The problem ▸
Once the line with "estimation of the" is found in the entries below, print it and each following line exactly, stopping after the line with "displacements rather than velocities"; print nothing else.

[[ Supplied data, beginning ]]

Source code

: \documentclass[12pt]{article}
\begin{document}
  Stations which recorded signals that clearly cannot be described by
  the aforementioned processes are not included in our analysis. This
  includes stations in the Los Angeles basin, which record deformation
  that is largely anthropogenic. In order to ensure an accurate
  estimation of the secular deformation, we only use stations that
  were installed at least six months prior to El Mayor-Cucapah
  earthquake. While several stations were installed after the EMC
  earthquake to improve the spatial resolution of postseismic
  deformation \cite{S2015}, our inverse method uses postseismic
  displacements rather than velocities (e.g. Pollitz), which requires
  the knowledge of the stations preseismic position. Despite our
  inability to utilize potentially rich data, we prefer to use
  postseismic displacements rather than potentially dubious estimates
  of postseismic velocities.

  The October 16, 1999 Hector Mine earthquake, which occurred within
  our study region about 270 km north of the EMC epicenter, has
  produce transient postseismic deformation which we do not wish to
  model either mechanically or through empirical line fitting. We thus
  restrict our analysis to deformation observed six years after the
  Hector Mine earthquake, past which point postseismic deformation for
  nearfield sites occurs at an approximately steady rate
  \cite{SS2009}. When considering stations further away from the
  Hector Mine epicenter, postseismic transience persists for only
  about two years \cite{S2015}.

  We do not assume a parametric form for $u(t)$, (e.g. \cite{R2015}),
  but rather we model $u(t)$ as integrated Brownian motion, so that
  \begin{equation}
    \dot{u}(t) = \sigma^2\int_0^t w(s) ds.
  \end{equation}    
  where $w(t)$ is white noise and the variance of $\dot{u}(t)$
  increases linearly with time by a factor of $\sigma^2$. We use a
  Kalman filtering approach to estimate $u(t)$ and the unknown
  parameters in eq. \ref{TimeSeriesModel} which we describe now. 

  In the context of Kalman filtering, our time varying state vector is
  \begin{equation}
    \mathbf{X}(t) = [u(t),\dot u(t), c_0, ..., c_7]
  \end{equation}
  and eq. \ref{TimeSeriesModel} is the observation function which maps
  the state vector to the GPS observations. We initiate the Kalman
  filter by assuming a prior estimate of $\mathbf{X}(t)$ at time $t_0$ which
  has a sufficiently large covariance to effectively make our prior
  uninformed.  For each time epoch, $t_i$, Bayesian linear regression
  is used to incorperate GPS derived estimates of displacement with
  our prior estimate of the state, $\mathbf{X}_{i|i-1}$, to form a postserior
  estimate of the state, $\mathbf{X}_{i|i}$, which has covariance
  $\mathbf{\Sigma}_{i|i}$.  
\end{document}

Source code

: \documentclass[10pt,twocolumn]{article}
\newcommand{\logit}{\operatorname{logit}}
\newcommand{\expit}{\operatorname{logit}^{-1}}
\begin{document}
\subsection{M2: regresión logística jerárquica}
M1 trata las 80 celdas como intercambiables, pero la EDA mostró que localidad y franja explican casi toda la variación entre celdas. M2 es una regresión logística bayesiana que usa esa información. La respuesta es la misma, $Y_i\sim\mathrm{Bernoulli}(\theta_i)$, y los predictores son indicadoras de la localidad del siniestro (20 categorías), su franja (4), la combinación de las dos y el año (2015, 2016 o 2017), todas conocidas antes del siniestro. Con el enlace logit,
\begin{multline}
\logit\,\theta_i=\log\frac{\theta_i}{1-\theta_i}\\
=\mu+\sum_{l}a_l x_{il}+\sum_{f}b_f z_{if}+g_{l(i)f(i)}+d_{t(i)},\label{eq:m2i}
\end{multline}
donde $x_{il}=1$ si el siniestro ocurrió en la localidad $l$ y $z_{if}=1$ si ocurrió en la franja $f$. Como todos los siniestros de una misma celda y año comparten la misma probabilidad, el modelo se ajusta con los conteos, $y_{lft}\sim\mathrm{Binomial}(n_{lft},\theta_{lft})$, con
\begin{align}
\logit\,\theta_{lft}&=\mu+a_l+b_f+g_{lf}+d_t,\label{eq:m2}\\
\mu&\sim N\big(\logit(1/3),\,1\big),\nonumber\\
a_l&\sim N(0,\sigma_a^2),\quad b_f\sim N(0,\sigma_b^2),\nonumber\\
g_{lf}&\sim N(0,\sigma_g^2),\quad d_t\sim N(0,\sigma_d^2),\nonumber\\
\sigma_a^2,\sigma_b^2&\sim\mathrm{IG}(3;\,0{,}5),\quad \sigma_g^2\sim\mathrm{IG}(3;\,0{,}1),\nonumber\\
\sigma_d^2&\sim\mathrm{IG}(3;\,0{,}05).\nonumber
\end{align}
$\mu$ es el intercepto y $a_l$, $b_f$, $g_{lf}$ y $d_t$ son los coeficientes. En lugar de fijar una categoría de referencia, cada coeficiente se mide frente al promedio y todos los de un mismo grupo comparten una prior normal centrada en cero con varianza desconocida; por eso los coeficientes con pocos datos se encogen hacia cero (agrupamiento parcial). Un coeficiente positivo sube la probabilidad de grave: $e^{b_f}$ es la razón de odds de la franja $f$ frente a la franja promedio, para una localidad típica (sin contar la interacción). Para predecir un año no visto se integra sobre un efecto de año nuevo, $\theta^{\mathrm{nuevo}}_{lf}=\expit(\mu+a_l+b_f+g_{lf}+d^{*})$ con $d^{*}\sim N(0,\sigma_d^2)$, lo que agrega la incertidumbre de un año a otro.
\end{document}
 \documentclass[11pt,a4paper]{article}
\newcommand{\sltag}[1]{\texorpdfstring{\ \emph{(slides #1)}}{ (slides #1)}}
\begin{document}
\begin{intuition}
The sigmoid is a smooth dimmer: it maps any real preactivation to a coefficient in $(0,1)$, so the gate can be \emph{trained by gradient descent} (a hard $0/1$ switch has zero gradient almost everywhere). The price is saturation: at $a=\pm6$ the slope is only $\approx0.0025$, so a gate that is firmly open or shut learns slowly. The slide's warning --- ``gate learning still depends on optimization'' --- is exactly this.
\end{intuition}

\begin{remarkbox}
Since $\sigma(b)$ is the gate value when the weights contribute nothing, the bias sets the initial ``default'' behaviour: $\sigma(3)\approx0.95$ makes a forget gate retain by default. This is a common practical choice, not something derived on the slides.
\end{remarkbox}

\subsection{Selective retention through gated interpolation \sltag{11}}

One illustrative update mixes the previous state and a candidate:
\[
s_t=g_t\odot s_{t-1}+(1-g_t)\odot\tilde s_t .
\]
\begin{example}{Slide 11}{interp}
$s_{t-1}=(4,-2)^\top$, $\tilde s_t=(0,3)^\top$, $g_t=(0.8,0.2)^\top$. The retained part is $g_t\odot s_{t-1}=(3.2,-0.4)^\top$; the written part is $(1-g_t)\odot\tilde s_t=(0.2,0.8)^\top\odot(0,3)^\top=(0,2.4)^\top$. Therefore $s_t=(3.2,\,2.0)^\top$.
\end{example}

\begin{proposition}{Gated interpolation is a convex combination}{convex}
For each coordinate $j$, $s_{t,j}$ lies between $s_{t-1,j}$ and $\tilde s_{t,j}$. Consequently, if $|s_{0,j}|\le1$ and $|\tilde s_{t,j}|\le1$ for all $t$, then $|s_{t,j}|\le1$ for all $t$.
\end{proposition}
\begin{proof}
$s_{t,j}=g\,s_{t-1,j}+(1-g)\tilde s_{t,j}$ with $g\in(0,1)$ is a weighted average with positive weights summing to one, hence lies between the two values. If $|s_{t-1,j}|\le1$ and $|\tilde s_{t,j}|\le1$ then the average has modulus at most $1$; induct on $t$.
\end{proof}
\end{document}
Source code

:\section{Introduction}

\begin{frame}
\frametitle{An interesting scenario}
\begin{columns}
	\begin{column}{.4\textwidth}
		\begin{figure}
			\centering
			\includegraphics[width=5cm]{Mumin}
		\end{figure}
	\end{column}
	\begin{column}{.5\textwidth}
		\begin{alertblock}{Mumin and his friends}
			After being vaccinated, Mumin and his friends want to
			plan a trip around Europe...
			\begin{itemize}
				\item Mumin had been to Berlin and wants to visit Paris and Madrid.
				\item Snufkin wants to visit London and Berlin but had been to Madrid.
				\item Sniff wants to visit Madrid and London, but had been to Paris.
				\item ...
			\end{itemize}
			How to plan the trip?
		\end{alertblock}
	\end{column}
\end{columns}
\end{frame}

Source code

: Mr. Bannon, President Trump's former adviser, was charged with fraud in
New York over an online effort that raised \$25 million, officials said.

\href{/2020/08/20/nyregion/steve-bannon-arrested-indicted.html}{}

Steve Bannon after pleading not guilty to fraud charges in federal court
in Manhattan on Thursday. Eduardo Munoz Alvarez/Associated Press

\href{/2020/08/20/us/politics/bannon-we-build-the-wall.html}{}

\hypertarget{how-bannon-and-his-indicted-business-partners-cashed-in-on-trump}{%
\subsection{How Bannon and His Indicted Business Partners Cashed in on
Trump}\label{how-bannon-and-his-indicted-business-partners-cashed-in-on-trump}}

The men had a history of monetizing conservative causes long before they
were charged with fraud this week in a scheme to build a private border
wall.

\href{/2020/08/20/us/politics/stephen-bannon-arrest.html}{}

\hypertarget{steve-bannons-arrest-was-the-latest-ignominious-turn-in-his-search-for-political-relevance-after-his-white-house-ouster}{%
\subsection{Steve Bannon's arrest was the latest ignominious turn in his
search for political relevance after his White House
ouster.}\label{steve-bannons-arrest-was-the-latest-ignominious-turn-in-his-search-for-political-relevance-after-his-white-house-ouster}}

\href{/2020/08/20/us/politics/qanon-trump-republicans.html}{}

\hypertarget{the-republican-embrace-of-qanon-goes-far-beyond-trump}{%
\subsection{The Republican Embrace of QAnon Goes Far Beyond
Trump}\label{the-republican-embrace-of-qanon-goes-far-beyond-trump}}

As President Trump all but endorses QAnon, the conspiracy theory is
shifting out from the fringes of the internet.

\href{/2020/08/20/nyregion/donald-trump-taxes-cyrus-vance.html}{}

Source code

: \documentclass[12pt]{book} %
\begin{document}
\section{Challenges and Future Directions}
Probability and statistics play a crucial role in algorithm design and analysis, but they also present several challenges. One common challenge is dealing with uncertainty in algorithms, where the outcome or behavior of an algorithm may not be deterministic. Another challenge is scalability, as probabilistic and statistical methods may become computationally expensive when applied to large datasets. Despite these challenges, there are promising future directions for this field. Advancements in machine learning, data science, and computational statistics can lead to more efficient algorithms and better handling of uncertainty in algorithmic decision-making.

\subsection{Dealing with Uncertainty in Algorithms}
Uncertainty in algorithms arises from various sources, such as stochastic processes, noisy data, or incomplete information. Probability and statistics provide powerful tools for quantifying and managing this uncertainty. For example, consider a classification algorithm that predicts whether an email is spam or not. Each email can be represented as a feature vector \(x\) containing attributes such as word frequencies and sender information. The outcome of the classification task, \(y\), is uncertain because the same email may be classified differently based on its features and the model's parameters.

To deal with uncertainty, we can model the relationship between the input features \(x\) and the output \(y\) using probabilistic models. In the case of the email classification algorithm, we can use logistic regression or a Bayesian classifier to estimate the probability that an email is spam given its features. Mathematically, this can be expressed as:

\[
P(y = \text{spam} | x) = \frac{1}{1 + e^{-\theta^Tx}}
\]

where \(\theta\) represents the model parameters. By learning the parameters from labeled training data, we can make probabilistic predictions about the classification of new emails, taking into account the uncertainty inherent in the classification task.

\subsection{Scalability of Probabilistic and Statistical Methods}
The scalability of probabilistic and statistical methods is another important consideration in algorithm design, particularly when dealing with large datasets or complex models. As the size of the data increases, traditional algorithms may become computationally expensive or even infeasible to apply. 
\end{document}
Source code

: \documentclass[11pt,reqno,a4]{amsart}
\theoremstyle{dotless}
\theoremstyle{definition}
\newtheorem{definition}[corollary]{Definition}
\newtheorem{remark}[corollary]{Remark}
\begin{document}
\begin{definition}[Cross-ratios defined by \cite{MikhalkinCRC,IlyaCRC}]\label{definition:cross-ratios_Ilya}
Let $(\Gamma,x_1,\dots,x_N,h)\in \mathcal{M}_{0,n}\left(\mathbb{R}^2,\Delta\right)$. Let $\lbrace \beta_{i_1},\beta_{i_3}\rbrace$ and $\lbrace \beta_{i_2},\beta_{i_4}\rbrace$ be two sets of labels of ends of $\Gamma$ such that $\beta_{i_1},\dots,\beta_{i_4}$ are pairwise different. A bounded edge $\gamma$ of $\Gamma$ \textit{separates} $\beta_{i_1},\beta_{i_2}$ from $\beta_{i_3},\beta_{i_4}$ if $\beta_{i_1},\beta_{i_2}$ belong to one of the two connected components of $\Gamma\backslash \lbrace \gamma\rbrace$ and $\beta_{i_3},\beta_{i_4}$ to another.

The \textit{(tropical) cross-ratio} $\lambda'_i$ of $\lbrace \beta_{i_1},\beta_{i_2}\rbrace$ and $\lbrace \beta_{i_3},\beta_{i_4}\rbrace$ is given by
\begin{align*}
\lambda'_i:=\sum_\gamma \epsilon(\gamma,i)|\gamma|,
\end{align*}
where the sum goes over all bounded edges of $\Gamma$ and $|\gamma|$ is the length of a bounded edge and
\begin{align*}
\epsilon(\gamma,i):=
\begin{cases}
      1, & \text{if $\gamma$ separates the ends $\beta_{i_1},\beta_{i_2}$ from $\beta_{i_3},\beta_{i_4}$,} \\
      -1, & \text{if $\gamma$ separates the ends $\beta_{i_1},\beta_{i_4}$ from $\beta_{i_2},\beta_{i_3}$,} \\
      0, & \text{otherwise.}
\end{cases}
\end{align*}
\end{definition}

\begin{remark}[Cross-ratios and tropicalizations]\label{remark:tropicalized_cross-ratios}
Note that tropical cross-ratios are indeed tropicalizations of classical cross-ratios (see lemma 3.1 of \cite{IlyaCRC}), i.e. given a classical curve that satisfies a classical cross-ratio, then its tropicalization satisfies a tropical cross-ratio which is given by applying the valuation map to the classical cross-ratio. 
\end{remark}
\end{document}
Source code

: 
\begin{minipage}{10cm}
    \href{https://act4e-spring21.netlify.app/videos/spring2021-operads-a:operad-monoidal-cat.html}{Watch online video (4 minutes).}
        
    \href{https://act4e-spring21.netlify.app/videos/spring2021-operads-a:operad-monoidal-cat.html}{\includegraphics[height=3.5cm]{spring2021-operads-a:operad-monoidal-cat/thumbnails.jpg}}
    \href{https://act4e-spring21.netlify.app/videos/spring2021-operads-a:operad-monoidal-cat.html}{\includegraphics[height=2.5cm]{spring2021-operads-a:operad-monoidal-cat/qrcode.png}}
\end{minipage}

[[ Supplied data, end ]]

Output of the task ▸
  estimation of the secular deformation, we only use stations that
  were installed at least six months prior to El Mayor-Cucapah
  earthquake. While several stations were installed after the EMC
  earthquake to improve the spatial resolution of postseismic
  deformation \cite{S2015}, our inverse method uses postseismic
  displacements rather than velocities (e.g. Pollitz), which requires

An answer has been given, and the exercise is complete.